--- DATASET ---
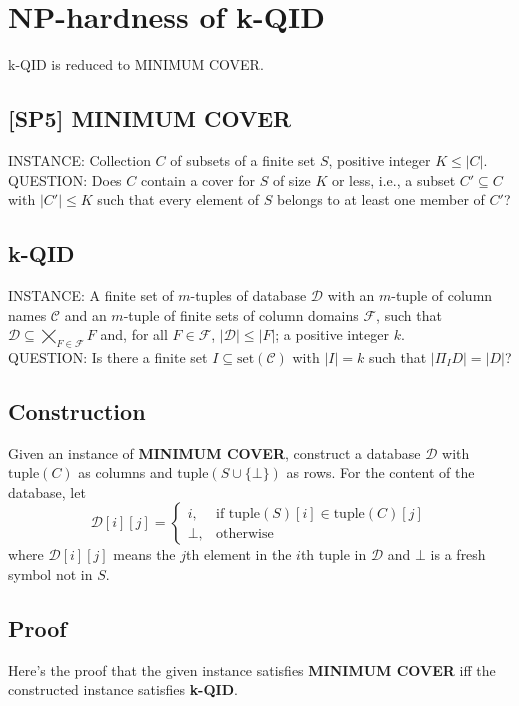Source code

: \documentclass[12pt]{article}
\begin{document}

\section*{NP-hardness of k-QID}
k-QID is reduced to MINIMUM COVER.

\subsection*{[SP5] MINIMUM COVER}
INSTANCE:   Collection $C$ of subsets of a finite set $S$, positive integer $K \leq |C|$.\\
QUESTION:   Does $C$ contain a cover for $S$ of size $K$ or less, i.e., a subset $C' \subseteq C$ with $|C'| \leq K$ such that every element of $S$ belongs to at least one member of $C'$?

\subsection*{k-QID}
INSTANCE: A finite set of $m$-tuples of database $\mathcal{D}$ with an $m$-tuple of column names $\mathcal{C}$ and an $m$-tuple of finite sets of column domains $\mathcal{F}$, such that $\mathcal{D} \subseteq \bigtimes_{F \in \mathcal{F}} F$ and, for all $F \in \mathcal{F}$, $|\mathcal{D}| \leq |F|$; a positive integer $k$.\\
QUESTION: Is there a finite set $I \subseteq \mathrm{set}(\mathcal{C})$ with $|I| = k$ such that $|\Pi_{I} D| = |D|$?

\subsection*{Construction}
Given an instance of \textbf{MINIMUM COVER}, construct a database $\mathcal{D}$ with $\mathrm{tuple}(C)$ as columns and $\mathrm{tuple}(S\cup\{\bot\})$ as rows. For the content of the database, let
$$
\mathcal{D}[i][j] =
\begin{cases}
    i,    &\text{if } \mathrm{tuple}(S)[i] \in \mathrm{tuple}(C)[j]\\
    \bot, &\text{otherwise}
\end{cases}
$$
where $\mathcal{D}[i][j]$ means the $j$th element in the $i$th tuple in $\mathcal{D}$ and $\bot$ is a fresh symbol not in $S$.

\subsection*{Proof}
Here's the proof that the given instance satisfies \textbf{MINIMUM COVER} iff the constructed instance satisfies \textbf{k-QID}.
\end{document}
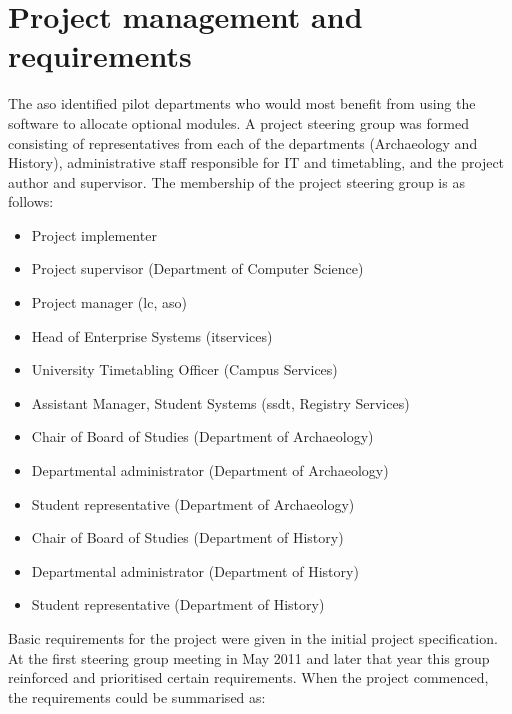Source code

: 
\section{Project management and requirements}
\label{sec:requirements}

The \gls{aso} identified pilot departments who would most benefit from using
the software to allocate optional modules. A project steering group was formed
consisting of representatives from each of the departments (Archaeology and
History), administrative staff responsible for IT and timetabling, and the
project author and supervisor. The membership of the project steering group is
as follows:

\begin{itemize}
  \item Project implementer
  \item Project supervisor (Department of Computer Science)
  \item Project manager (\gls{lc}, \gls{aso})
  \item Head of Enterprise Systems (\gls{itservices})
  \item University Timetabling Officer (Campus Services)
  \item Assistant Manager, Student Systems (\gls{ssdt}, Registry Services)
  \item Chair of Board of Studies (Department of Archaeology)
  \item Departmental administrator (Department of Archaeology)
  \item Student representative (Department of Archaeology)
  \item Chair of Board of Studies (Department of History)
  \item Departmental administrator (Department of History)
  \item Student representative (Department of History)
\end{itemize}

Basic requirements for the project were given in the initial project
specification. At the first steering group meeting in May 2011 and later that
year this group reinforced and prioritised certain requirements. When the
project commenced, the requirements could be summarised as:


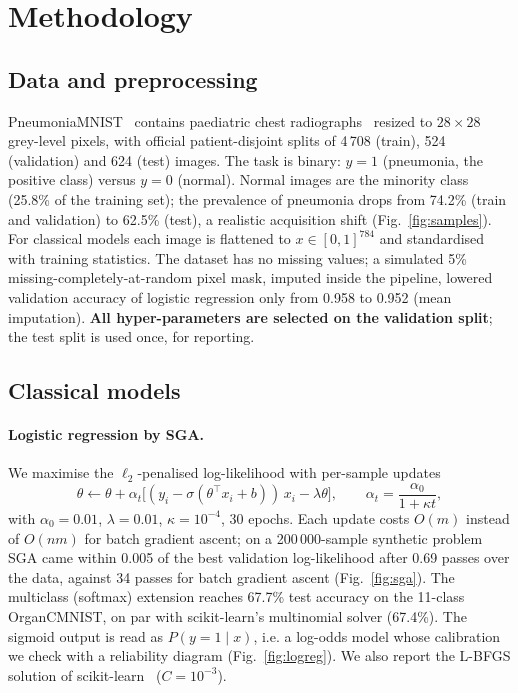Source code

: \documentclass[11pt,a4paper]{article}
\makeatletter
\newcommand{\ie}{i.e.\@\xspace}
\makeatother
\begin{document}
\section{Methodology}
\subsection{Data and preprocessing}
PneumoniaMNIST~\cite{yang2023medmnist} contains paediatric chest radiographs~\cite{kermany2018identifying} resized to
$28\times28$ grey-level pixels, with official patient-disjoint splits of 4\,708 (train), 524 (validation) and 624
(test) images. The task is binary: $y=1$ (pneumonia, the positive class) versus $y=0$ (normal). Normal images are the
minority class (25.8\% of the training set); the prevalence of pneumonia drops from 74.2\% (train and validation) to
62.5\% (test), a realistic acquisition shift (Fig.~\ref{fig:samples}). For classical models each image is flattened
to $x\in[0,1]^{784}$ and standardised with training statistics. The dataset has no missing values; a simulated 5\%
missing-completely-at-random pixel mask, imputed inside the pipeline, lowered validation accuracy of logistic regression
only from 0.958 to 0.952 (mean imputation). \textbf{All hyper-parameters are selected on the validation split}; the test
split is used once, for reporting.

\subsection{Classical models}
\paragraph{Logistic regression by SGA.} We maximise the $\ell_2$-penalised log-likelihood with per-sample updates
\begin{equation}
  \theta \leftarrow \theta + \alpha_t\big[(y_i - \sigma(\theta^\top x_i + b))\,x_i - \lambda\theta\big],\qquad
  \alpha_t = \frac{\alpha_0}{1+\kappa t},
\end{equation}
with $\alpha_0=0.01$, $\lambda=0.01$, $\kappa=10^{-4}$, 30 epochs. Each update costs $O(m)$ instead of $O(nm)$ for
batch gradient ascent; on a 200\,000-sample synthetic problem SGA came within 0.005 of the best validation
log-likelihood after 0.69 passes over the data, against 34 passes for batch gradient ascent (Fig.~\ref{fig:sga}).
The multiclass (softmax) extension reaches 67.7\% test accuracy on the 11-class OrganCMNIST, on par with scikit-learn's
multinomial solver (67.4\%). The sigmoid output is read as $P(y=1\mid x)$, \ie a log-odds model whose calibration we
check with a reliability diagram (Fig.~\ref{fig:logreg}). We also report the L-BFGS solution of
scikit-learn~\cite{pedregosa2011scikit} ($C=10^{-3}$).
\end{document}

--- WHAT YOU SHOULD DO ---
Retype the lines above exactly, no pictures.

--- WORKED SOLUTION ---
Source code

: \documentclass[12pt]{article}
\begin{document}

\section*{NP-hardness of k-QID}
k-QID is reduced to MINIMUM COVER.

\subsection*{[SP5] MINIMUM COVER}
INSTANCE:   Collection $C$ of subsets of a finite set $S$, positive integer $K \leq |C|$.\\
QUESTION:   Does $C$ contain a cover for $S$ of size $K$ or less, i.e., a subset $C' \subseteq C$ with $|C'| \leq K$ such that every element of $S$ belongs to at least one member of $C'$?

\subsection*{k-QID}
INSTANCE: A finite set of $m$-tuples of database $\mathcal{D}$ with an $m$-tuple of column names $\mathcal{C}$ and an $m$-tuple of finite sets of column domains $\mathcal{F}$, such that $\mathcal{D} \subseteq \bigtimes_{F \in \mathcal{F}} F$ and, for all $F \in \mathcal{F}$, $|\mathcal{D}| \leq |F|$; a positive integer $k$.\\
QUESTION: Is there a finite set $I \subseteq \mathrm{set}(\mathcal{C})$ with $|I| = k$ such that $|\Pi_{I} D| = |D|$?

\subsection*{Construction}
Given an instance of \textbf{MINIMUM COVER}, construct a database $\mathcal{D}$ with $\mathrm{tuple}(C)$ as columns and $\mathrm{tuple}(S\cup\{\bot\})$ as rows. For the content of the database, let
$$
\mathcal{D}[i][j] =
\begin{cases}
    i,    &\text{if } \mathrm{tuple}(S)[i] \in \mathrm{tuple}(C)[j]\\
    \bot, &\text{otherwise}
\end{cases}
$$
where $\mathcal{D}[i][j]$ means the $j$th element in the $i$th tuple in $\mathcal{D}$ and $\bot$ is a fresh symbol not in $S$.

\subsection*{Proof}
Here's the proof that the given instance satisfies \textbf{MINIMUM COVER} iff the constructed instance satisfies \textbf{k-QID}.
\end{document}
Source code

: 
\section{Project management and requirements}
\label{sec:requirements}

The \gls{aso} identified pilot departments who would most benefit from using
the software to allocate optional modules. A project steering group was formed
consisting of representatives from each of the departments (Archaeology and
History), administrative staff responsible for IT and timetabling, and the
project author and supervisor. The membership of the project steering group is
as follows:

\begin{itemize}
  \item Project implementer
  \item Project supervisor (Department of Computer Science)
  \item Project manager (\gls{lc}, \gls{aso})
  \item Head of Enterprise Systems (\gls{itservices})
  \item University Timetabling Officer (Campus Services)
  \item Assistant Manager, Student Systems (\gls{ssdt}, Registry Services)
  \item Chair of Board of Studies (Department of Archaeology)
  \item Departmental administrator (Department of Archaeology)
  \item Student representative (Department of Archaeology)
  \item Chair of Board of Studies (Department of History)
  \item Departmental administrator (Department of History)
  \item Student representative (Department of History)
\end{itemize}

Basic requirements for the project were given in the initial project
specification. At the first steering group meeting in May 2011 and later that
year this group reinforced and prioritised certain requirements. When the
project commenced, the requirements could be summarised as:


Source code

: \documentclass[11pt,a4paper]{article}
\makeatletter
\newcommand{\ie}{i.e.\@\xspace}
\makeatother
\begin{document}
\section{Methodology}
\subsection{Data and preprocessing}
PneumoniaMNIST~\cite{yang2023medmnist} contains paediatric chest radiographs~\cite{kermany2018identifying} resized to
$28\times28$ grey-level pixels, with official patient-disjoint splits of 4\,708 (train), 524 (validation) and 624
(test) images. The task is binary: $y=1$ (pneumonia, the positive class) versus $y=0$ (normal). Normal images are the
minority class (25.8\% of the training set); the prevalence of pneumonia drops from 74.2\% (train and validation) to
62.5\% (test), a realistic acquisition shift (Fig.~\ref{fig:samples}). For classical models each image is flattened
to $x\in[0,1]^{784}$ and standardised with training statistics. The dataset has no missing values; a simulated 5\%
missing-completely-at-random pixel mask, imputed inside the pipeline, lowered validation accuracy of logistic regression
only from 0.958 to 0.952 (mean imputation). \textbf{All hyper-parameters are selected on the validation split}; the test
split is used once, for reporting.

\subsection{Classical models}
\paragraph{Logistic regression by SGA.} We maximise the $\ell_2$-penalised log-likelihood with per-sample updates
\begin{equation}
  \theta \leftarrow \theta + \alpha_t\big[(y_i - \sigma(\theta^\top x_i + b))\,x_i - \lambda\theta\big],\qquad
  \alpha_t = \frac{\alpha_0}{1+\kappa t},
\end{equation}
with $\alpha_0=0.01$, $\lambda=0.01$, $\kappa=10^{-4}$, 30 epochs. Each update costs $O(m)$ instead of $O(nm)$ for
batch gradient ascent; on a 200\,000-sample synthetic problem SGA came within 0.005 of the best validation
log-likelihood after 0.69 passes over the data, against 34 passes for batch gradient ascent (Fig.~\ref{fig:sga}).
The multiclass (softmax) extension reaches 67.7\% test accuracy on the 11-class OrganCMNIST, on par with scikit-learn's
multinomial solver (67.4\%). The sigmoid output is read as $P(y=1\mid x)$, \ie a log-odds model whose calibration we
check with a reliability diagram (Fig.~\ref{fig:logreg}). We also report the L-BFGS solution of
scikit-learn~\cite{pedregosa2011scikit} ($C=10^{-3}$).
\end{document}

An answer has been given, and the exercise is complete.